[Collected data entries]
== Segment start ==

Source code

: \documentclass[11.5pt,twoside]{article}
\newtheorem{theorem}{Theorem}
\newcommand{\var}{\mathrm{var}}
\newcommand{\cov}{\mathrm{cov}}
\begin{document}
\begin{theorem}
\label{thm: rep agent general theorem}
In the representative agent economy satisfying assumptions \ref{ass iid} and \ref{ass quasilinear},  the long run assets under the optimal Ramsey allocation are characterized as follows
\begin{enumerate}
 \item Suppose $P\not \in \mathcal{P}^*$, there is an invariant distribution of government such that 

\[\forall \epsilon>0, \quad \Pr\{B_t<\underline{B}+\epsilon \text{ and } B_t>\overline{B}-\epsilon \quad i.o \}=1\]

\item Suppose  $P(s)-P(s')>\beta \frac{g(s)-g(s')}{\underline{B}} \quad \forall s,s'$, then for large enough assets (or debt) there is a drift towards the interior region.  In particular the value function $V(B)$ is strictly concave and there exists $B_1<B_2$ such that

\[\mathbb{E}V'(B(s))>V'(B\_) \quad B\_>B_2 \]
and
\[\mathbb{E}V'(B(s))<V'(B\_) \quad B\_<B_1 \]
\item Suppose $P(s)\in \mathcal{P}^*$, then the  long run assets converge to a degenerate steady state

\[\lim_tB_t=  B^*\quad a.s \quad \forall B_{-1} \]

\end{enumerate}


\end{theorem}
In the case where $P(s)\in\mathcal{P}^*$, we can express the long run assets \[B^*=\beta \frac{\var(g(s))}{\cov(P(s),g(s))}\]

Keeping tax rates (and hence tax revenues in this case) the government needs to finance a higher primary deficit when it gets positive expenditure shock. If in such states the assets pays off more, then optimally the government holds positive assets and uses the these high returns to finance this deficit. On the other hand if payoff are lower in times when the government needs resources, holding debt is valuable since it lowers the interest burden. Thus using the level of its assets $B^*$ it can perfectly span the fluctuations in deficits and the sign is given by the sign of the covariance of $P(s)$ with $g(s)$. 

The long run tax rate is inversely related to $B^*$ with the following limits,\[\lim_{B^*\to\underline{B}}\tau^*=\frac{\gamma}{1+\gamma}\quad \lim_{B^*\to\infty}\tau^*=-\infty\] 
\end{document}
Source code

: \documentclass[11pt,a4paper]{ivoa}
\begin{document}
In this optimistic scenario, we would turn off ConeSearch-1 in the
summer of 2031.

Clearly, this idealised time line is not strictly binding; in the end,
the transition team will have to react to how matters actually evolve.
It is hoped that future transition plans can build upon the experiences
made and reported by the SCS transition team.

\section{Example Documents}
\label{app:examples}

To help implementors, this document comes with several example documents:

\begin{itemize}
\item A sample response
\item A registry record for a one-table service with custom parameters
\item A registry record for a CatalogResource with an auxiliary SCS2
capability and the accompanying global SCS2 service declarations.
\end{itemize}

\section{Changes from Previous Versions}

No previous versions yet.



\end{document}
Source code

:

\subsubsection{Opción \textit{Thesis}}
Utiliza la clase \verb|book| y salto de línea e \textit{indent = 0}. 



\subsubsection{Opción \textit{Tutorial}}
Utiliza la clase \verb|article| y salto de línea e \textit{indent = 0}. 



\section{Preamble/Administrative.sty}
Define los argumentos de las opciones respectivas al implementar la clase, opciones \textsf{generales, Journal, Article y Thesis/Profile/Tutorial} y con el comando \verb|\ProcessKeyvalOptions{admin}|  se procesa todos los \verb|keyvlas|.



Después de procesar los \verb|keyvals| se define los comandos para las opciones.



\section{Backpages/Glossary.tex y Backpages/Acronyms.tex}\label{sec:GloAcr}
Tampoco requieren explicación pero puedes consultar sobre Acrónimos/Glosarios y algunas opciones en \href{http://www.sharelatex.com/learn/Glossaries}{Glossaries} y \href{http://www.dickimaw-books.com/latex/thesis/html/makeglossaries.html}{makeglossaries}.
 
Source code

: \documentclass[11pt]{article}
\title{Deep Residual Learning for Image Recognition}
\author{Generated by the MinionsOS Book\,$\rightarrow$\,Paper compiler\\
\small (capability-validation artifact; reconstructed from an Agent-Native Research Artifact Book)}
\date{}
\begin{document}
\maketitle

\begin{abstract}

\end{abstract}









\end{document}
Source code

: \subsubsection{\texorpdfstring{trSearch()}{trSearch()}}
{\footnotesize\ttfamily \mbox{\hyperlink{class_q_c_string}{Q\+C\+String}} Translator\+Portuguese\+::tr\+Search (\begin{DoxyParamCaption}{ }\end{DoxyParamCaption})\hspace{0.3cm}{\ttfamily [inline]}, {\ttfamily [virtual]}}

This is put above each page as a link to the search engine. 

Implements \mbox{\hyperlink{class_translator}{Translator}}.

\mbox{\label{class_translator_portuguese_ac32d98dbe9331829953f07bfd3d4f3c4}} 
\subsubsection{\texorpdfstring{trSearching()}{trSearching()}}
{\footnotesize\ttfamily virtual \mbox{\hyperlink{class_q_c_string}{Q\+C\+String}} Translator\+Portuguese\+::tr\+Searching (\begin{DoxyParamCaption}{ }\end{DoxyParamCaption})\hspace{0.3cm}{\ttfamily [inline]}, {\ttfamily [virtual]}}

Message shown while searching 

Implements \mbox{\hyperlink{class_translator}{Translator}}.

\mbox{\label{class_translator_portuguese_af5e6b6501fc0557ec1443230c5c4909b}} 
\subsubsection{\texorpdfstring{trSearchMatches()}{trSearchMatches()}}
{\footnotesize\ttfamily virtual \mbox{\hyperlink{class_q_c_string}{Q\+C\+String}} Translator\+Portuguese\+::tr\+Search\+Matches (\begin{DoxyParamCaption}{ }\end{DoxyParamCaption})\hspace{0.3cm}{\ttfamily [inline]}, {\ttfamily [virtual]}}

== Segment end ==

■ Exercise ■
Output the complete data exactly as written.

■ Answer for the task ■
Source code

: \documentclass[11.5pt,twoside]{article}
\newtheorem{theorem}{Theorem}
\newcommand{\var}{\mathrm{var}}
\newcommand{\cov}{\mathrm{cov}}
\begin{document}
\begin{theorem}
\label{thm: rep agent general theorem}
In the representative agent economy satisfying assumptions \ref{ass iid} and \ref{ass quasilinear},  the long run assets under the optimal Ramsey allocation are characterized as follows
\begin{enumerate}
 \item Suppose $P\not \in \mathcal{P}^*$, there is an invariant distribution of government such that 

\[\forall \epsilon>0, \quad \Pr\{B_t<\underline{B}+\epsilon \text{ and } B_t>\overline{B}-\epsilon \quad i.o \}=1\]

\item Suppose  $P(s)-P(s')>\beta \frac{g(s)-g(s')}{\underline{B}} \quad \forall s,s'$, then for large enough assets (or debt) there is a drift towards the interior region.  In particular the value function $V(B)$ is strictly concave and there exists $B_1<B_2$ such that

\[\mathbb{E}V'(B(s))>V'(B\_) \quad B\_>B_2 \]
and
\[\mathbb{E}V'(B(s))<V'(B\_) \quad B\_<B_1 \]
\item Suppose $P(s)\in \mathcal{P}^*$, then the  long run assets converge to a degenerate steady state

\[\lim_tB_t=  B^*\quad a.s \quad \forall B_{-1} \]

\end{enumerate}


\end{theorem}
In the case where $P(s)\in\mathcal{P}^*$, we can express the long run assets \[B^*=\beta \frac{\var(g(s))}{\cov(P(s),g(s))}\]

Keeping tax rates (and hence tax revenues in this case) the government needs to finance a higher primary deficit when it gets positive expenditure shock. If in such states the assets pays off more, then optimally the government holds positive assets and uses the these high returns to finance this deficit. On the other hand if payoff are lower in times when the government needs resources, holding debt is valuable since it lowers the interest burden. Thus using the level of its assets $B^*$ it can perfectly span the fluctuations in deficits and the sign is given by the sign of the covariance of $P(s)$ with $g(s)$. 

The long run tax rate is inversely related to $B^*$ with the following limits,\[\lim_{B^*\to\underline{B}}\tau^*=\frac{\gamma}{1+\gamma}\quad \lim_{B^*\to\infty}\tau^*=-\infty\] 
\end{document}
Source code

: \documentclass[11pt,a4paper]{ivoa}
\begin{document}
In this optimistic scenario, we would turn off ConeSearch-1 in the
summer of 2031.

Clearly, this idealised time line is not strictly binding; in the end,
the transition team will have to react to how matters actually evolve.
It is hoped that future transition plans can build upon the experiences
made and reported by the SCS transition team.

\section{Example Documents}
\label{app:examples}

To help implementors, this document comes with several example documents:

\begin{itemize}
\item A sample response
\item A registry record for a one-table service with custom parameters
\item A registry record for a CatalogResource with an auxiliary SCS2
capability and the accompanying global SCS2 service declarations.
\end{itemize}

\section{Changes from Previous Versions}

No previous versions yet.



\end{document}
Source code

:

\subsubsection{Opción \textit{Thesis}}
Utiliza la clase \verb|book| y salto de línea e \textit{indent = 0}. 



\subsubsection{Opción \textit{Tutorial}}
Utiliza la clase \verb|article| y salto de línea e \textit{indent = 0}. 



\section{Preamble/Administrative.sty}
Define los argumentos de las opciones respectivas al implementar la clase, opciones \textsf{generales, Journal, Article y Thesis/Profile/Tutorial} y con el comando \verb|\ProcessKeyvalOptions{admin}|  se procesa todos los \verb|keyvlas|.



Después de procesar los \verb|keyvals| se define los comandos para las opciones.



\section{Backpages/Glossary.tex y Backpages/Acronyms.tex}\label{sec:GloAcr}
Tampoco requieren explicación pero puedes consultar sobre Acrónimos/Glosarios y algunas opciones en \href{http://www.sharelatex.com/learn/Glossaries}{Glossaries} y \href{http://www.dickimaw-books.com/latex/thesis/html/makeglossaries.html}{makeglossaries}.
 
Source code

: \documentclass[11pt]{article}
\title{Deep Residual Learning for Image Recognition}
\author{Generated by the MinionsOS Book\,$\rightarrow$\,Paper compiler\\
\small (capability-validation artifact; reconstructed from an Agent-Native Research Artifact Book)}
\date{}
\begin{document}
\maketitle

\begin{abstract}

\end{abstract}









\end{document}
Source code

: \subsubsection{\texorpdfstring{trSearch()}{trSearch()}}
{\footnotesize\ttfamily \mbox{\hyperlink{class_q_c_string}{Q\+C\+String}} Translator\+Portuguese\+::tr\+Search (\begin{DoxyParamCaption}{ }\end{DoxyParamCaption})\hspace{0.3cm}{\ttfamily [inline]}, {\ttfamily [virtual]}}

This is put above each page as a link to the search engine. 

Implements \mbox{\hyperlink{class_translator}{Translator}}.

\mbox{\label{class_translator_portuguese_ac32d98dbe9331829953f07bfd3d4f3c4}} 
\subsubsection{\texorpdfstring{trSearching()}{trSearching()}}
{\footnotesize\ttfamily virtual \mbox{\hyperlink{class_q_c_string}{Q\+C\+String}} Translator\+Portuguese\+::tr\+Searching (\begin{DoxyParamCaption}{ }\end{DoxyParamCaption})\hspace{0.3cm}{\ttfamily [inline]}, {\ttfamily [virtual]}}

Message shown while searching 

Implements \mbox{\hyperlink{class_translator}{Translator}}.

\mbox{\label{class_translator_portuguese_af5e6b6501fc0557ec1443230c5c4909b}} 
\subsubsection{\texorpdfstring{trSearchMatches()}{trSearchMatches()}}
{\footnotesize\ttfamily virtual \mbox{\hyperlink{class_q_c_string}{Q\+C\+String}} Translator\+Portuguese\+::tr\+Search\+Matches (\begin{DoxyParamCaption}{ }\end{DoxyParamCaption})\hspace{0.3cm}{\ttfamily [inline]}, {\ttfamily [virtual]}}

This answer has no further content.